Cloudflare will block mixed-use AI crawlers from ad-supported pages by default

Cloudflare is making it harder for AI companies to scrape the open web for free. Starting September 15, 2026, the company’s default settings will block “mixed-use” crawlers, bots that both index content for search and collect it for AI training or agentic services, from any page that hosts advertisements.

The policy shift affects new Cloudflare customers, new sites set up by existing customers, and all existing free-tier customers by default. Site owners can opt in to allow mixed-use crawlers, but the burden has shifted: staying open to AI crawlers is now a choice, not the default.

Why now

Cloudflare co-founder and CEO Matthew Prince framed the move as a response to a structural shift in the internet. “Now that the majority of traffic on the internet is non-human, we must go further and act faster so that a sustainable ecosystem can emerge,” he said in a statement.
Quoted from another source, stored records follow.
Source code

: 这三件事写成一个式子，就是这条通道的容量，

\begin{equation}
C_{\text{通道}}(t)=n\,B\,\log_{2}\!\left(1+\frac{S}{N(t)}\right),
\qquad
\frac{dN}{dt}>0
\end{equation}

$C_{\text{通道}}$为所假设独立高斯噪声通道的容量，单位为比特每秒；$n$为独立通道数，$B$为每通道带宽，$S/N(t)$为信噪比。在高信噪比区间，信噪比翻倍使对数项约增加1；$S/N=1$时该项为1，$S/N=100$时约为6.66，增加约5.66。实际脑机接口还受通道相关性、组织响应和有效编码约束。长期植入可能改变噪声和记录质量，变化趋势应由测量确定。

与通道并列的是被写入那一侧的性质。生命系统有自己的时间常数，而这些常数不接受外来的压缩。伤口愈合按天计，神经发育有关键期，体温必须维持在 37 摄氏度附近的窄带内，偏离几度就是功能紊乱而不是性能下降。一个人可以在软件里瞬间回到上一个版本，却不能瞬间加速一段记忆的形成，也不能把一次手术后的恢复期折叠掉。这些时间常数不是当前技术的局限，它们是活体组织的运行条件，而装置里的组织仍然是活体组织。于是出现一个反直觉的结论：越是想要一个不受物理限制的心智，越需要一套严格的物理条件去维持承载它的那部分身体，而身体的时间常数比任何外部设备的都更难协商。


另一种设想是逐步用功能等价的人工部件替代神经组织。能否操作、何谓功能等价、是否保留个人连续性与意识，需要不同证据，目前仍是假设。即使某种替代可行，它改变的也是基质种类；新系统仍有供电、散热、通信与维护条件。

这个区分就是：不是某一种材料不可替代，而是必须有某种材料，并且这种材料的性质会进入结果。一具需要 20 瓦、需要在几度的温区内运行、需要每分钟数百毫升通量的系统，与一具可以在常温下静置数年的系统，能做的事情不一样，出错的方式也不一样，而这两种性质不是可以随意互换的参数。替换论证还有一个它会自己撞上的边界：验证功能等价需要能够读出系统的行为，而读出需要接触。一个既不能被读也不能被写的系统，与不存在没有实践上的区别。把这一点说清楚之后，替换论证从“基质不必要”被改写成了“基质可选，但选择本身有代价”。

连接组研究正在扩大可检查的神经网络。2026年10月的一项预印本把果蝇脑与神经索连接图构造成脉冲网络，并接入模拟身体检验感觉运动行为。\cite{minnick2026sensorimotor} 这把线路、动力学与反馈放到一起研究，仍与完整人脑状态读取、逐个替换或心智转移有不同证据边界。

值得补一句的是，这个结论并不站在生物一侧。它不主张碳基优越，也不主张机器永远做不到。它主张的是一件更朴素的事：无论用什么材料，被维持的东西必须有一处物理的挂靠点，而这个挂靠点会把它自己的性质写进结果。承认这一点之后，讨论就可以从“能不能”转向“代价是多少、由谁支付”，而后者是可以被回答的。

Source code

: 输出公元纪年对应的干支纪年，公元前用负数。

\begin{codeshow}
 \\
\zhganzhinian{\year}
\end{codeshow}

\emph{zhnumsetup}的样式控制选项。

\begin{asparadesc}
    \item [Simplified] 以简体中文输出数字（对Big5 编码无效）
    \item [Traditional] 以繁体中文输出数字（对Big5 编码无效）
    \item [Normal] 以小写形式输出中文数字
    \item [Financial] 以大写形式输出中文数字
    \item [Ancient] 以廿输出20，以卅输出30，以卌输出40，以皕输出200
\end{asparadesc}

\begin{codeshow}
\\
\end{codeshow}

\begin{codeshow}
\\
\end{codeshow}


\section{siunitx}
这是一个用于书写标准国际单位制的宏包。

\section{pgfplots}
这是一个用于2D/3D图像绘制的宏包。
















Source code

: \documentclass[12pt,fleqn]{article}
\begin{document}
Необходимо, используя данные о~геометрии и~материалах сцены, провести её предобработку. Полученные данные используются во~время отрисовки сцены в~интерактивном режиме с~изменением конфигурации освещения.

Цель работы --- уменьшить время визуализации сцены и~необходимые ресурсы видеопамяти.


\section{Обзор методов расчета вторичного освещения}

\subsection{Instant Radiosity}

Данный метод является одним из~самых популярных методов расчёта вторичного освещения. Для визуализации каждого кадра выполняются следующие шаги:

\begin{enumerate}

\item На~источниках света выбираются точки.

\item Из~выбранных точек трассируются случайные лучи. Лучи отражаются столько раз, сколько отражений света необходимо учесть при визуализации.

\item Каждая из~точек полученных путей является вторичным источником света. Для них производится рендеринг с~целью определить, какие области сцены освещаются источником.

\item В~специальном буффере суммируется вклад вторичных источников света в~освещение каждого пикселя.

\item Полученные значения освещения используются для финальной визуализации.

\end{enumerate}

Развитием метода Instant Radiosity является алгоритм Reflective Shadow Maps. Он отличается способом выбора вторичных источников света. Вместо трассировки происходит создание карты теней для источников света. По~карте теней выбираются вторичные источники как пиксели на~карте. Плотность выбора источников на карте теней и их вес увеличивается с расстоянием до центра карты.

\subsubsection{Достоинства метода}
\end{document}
The company’s data shows that bots have surpassed human traffic online for the first time, a milestone that was not expected until 2027. Of that bot traffic, over 50 percent of AI crawler activity consists of re-fetching pages that have not changed, wasting publisher bandwidth and compute resources.

Google’s advantage

Cloudflare’s announcement takes direct aim at Google’s integrated crawler setup. Google provides a separate bot called Google Extended that lets publishers opt out of AI training and agent use without affecting their search visibility. But Cloudflare argues that Google’s default configuration gives it access to roughly twice as much data as competing AI companies, because publishers cannot easily block Google’s main crawler without also losing search placement.

“Google has access to 2x more information than other AI companies,” Prince noted, calling for mixed-use crawlers to separate search from agent use and training.

The pay-per-use model

The new policy builds on Cloudflare’s earlier efforts to give publishers leverage over AI companies. In 2024, the company launched tools to block unauthorized AI bots. In 2025, it introduced a marketplace where websites could charge for crawling, calling it “Pay Per Crawl.” The new policy evolves that into a “Pay Per Use” model, where publishers are compensated not just when content is fetched, but when it creates value in an AI product.

Initial partners include Ceramic.ai, which pays publishers when their content appears in its AI search results, and You.com, which pays for access to premium content.

What it means for AI companies

The September 15 deadline gives AI companies roughly two and a half months to separate their search indexing crawlers from their training and agent crawlers, or lose access to a significant portion of the ad-supported web. Companies that fail to comply will find their bots blocked by default on Cloudflare’s network, which serves roughly 20 percent of the web.